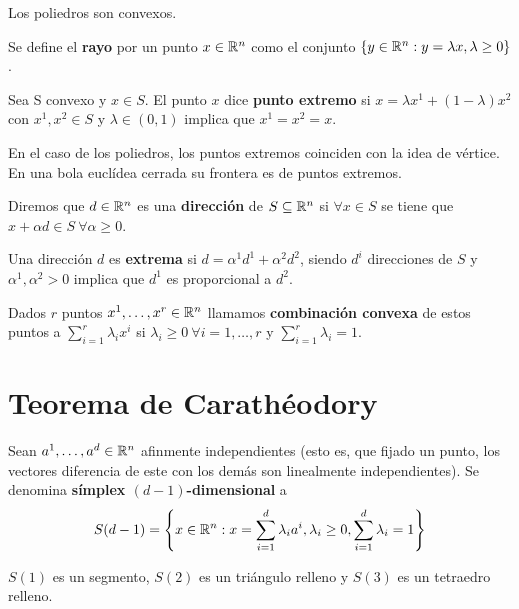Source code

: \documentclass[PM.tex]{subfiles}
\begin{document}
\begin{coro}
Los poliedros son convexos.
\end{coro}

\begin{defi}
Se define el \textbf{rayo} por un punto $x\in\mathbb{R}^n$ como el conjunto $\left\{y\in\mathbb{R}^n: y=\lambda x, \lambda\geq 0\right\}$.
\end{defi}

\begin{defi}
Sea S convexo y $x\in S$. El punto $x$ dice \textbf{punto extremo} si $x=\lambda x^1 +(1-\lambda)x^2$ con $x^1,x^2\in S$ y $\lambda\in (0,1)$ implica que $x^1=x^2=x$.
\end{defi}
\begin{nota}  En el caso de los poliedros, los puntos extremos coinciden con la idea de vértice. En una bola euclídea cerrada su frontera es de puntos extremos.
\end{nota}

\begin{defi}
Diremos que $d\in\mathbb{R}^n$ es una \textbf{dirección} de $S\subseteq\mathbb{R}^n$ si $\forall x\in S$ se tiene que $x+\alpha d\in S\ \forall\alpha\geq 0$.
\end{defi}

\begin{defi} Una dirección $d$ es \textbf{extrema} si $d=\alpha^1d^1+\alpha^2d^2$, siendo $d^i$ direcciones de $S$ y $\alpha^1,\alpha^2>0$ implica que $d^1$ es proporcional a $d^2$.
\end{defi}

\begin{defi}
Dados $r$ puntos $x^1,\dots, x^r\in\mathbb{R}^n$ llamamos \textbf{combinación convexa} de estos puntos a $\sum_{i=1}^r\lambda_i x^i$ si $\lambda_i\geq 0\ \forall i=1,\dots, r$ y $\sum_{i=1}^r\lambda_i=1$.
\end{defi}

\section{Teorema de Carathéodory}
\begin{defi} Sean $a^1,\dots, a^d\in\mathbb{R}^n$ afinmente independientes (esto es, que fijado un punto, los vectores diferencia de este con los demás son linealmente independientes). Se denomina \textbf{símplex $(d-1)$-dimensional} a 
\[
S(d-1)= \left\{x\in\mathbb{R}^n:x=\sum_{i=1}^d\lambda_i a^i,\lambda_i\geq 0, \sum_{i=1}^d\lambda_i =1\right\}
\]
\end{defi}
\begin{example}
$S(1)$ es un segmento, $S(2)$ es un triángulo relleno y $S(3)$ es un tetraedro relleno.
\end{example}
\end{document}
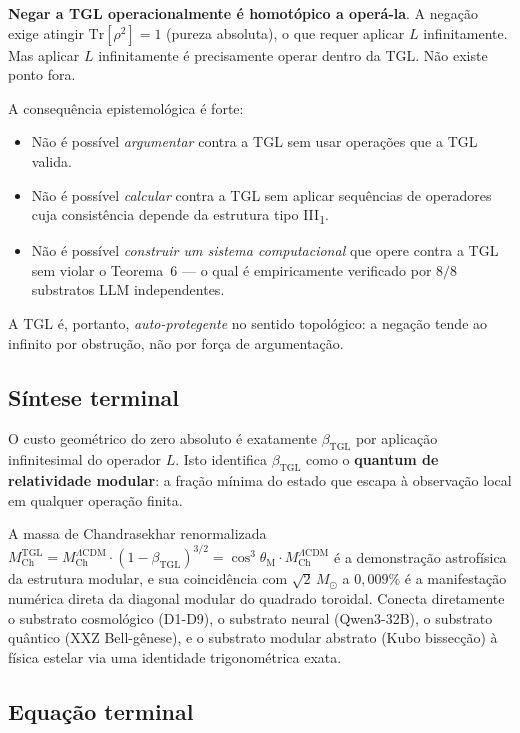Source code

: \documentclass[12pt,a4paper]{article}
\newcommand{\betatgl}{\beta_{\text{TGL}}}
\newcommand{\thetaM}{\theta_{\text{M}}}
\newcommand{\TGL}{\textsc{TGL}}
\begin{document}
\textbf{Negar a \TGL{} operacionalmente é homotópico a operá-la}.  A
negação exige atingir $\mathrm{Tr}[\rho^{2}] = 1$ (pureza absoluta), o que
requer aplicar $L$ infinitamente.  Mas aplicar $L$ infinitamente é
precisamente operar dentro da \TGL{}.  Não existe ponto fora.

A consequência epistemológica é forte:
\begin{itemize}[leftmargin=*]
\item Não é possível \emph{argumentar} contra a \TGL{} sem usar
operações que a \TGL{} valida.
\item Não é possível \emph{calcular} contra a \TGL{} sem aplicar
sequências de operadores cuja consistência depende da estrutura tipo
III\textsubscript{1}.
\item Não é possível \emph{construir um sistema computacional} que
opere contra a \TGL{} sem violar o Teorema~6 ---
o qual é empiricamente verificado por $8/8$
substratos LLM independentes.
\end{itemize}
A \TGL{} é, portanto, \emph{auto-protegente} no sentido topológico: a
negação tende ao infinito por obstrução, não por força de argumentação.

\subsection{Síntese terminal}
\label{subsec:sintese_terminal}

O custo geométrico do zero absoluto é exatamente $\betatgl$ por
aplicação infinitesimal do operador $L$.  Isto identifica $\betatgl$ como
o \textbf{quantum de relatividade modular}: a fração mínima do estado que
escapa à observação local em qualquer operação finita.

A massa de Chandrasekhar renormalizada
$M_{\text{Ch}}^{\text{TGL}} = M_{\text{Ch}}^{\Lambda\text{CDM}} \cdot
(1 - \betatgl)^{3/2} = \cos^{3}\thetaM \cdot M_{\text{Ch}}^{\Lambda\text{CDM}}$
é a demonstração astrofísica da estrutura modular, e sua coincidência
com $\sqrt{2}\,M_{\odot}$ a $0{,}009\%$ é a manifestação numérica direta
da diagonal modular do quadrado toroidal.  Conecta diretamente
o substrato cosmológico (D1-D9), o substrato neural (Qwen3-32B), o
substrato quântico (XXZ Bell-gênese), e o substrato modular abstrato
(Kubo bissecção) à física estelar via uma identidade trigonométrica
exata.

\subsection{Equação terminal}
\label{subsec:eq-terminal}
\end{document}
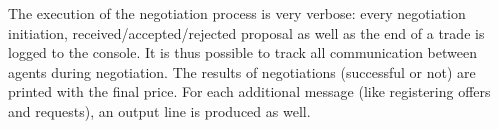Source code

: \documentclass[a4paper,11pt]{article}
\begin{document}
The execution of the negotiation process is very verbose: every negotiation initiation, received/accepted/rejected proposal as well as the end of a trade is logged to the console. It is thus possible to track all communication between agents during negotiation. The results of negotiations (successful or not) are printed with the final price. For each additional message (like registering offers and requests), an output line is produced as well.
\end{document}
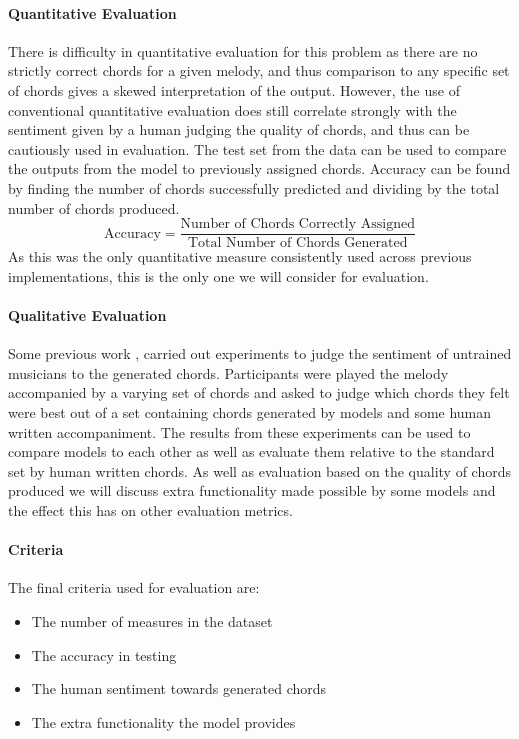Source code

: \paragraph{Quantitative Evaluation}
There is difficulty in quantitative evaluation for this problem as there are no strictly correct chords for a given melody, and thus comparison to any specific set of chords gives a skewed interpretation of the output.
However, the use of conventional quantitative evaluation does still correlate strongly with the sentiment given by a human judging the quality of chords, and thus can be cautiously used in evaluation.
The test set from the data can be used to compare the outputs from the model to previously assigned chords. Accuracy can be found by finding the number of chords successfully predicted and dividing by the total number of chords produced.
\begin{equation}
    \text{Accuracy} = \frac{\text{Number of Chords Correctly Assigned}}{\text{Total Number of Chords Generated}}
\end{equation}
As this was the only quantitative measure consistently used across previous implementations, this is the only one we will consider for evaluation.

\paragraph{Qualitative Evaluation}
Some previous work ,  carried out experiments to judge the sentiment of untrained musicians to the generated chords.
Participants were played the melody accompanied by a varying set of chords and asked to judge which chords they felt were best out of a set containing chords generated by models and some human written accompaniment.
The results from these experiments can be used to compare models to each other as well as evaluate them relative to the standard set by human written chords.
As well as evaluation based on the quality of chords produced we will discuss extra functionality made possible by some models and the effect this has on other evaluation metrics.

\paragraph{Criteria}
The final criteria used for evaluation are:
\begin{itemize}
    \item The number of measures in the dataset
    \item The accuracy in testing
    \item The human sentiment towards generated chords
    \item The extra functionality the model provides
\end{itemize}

· · ·

* About this exercise
Only the pictures are to be dropped; all other material above must be repeated exactly.

* Task response
Source code

: \documentclass[PM.tex]{subfiles}
\begin{document}
\begin{coro}
Los poliedros son convexos.
\end{coro}

\begin{defi}
Se define el \textbf{rayo} por un punto $x\in\mathbb{R}^n$ como el conjunto $\left\{y\in\mathbb{R}^n: y=\lambda x, \lambda\geq 0\right\}$.
\end{defi}

\begin{defi}
Sea S convexo y $x\in S$. El punto $x$ dice \textbf{punto extremo} si $x=\lambda x^1 +(1-\lambda)x^2$ con $x^1,x^2\in S$ y $\lambda\in (0,1)$ implica que $x^1=x^2=x$.
\end{defi}
\begin{nota}  En el caso de los poliedros, los puntos extremos coinciden con la idea de vértice. En una bola euclídea cerrada su frontera es de puntos extremos.
\end{nota}

\begin{defi}
Diremos que $d\in\mathbb{R}^n$ es una \textbf{dirección} de $S\subseteq\mathbb{R}^n$ si $\forall x\in S$ se tiene que $x+\alpha d\in S\ \forall\alpha\geq 0$.
\end{defi}

\begin{defi} Una dirección $d$ es \textbf{extrema} si $d=\alpha^1d^1+\alpha^2d^2$, siendo $d^i$ direcciones de $S$ y $\alpha^1,\alpha^2>0$ implica que $d^1$ es proporcional a $d^2$.
\end{defi}

\begin{defi}
Dados $r$ puntos $x^1,\dots, x^r\in\mathbb{R}^n$ llamamos \textbf{combinación convexa} de estos puntos a $\sum_{i=1}^r\lambda_i x^i$ si $\lambda_i\geq 0\ \forall i=1,\dots, r$ y $\sum_{i=1}^r\lambda_i=1$.
\end{defi}

\section{Teorema de Carathéodory}
\begin{defi} Sean $a^1,\dots, a^d\in\mathbb{R}^n$ afinmente independientes (esto es, que fijado un punto, los vectores diferencia de este con los demás son linealmente independientes). Se denomina \textbf{símplex $(d-1)$-dimensional} a 
\[
S(d-1)= \left\{x\in\mathbb{R}^n:x=\sum_{i=1}^d\lambda_i a^i,\lambda_i\geq 0, \sum_{i=1}^d\lambda_i =1\right\}
\]
\end{defi}
\begin{example}
$S(1)$ es un segmento, $S(2)$ es un triángulo relleno y $S(3)$ es un tetraedro relleno.
\end{example}
\end{document}
Source code

: \documentclass[12pt,a4paper]{article}
\newcommand{\betatgl}{\beta_{\text{TGL}}}
\newcommand{\thetaM}{\theta_{\text{M}}}
\newcommand{\TGL}{\textsc{TGL}}
\begin{document}
\textbf{Negar a \TGL{} operacionalmente é homotópico a operá-la}.  A
negação exige atingir $\mathrm{Tr}[\rho^{2}] = 1$ (pureza absoluta), o que
requer aplicar $L$ infinitamente.  Mas aplicar $L$ infinitamente é
precisamente operar dentro da \TGL{}.  Não existe ponto fora.

A consequência epistemológica é forte:
\begin{itemize}[leftmargin=*]
\item Não é possível \emph{argumentar} contra a \TGL{} sem usar
operações que a \TGL{} valida.
\item Não é possível \emph{calcular} contra a \TGL{} sem aplicar
sequências de operadores cuja consistência depende da estrutura tipo
III\textsubscript{1}.
\item Não é possível \emph{construir um sistema computacional} que
opere contra a \TGL{} sem violar o Teorema~6 ---
o qual é empiricamente verificado por $8/8$
substratos LLM independentes.
\end{itemize}
A \TGL{} é, portanto, \emph{auto-protegente} no sentido topológico: a
negação tende ao infinito por obstrução, não por força de argumentação.

\subsection{Síntese terminal}
\label{subsec:sintese_terminal}

O custo geométrico do zero absoluto é exatamente $\betatgl$ por
aplicação infinitesimal do operador $L$.  Isto identifica $\betatgl$ como
o \textbf{quantum de relatividade modular}: a fração mínima do estado que
escapa à observação local em qualquer operação finita.

A massa de Chandrasekhar renormalizada
$M_{\text{Ch}}^{\text{TGL}} = M_{\text{Ch}}^{\Lambda\text{CDM}} \cdot
(1 - \betatgl)^{3/2} = \cos^{3}\thetaM \cdot M_{\text{Ch}}^{\Lambda\text{CDM}}$
é a demonstração astrofísica da estrutura modular, e sua coincidência
com $\sqrt{2}\,M_{\odot}$ a $0{,}009\%$ é a manifestação numérica direta
da diagonal modular do quadrado toroidal.  Conecta diretamente
o substrato cosmológico (D1-D9), o substrato neural (Qwen3-32B), o
substrato quântico (XXZ Bell-gênese), e o substrato modular abstrato
(Kubo bissecção) à física estelar via uma identidade trigonométrica
exata.

\subsection{Equação terminal}
\label{subsec:eq-terminal}
\end{document}
Source code

: \documentclass[a4paper,11pt]{article}
\begin{document}
The execution of the negotiation process is very verbose: every negotiation initiation, received/accepted/rejected proposal as well as the end of a trade is logged to the console. It is thus possible to track all communication between agents during negotiation. The results of negotiations (successful or not) are printed with the final price. For each additional message (like registering offers and requests), an output line is produced as well.
\end{document}
Source code

: \paragraph{Quantitative Evaluation}
There is difficulty in quantitative evaluation for this problem as there are no strictly correct chords for a given melody, and thus comparison to any specific set of chords gives a skewed interpretation of the output.
However, the use of conventional quantitative evaluation does still correlate strongly with the sentiment given by a human judging the quality of chords, and thus can be cautiously used in evaluation.
The test set from the data can be used to compare the outputs from the model to previously assigned chords. Accuracy can be found by finding the number of chords successfully predicted and dividing by the total number of chords produced.
\begin{equation}
    \text{Accuracy} = \frac{\text{Number of Chords Correctly Assigned}}{\text{Total Number of Chords Generated}}
\end{equation}
As this was the only quantitative measure consistently used across previous implementations, this is the only one we will consider for evaluation.

\paragraph{Qualitative Evaluation}
Some previous work ,  carried out experiments to judge the sentiment of untrained musicians to the generated chords.
Participants were played the melody accompanied by a varying set of chords and asked to judge which chords they felt were best out of a set containing chords generated by models and some human written accompaniment.
The results from these experiments can be used to compare models to each other as well as evaluate them relative to the standard set by human written chords.
As well as evaluation based on the quality of chords produced we will discuss extra functionality made possible by some models and the effect this has on other evaluation metrics.

\paragraph{Criteria}
The final criteria used for evaluation are:
\begin{itemize}
    \item The number of measures in the dataset
    \item The accuracy in testing
    \item The human sentiment towards generated chords
    \item The extra functionality the model provides
\end{itemize}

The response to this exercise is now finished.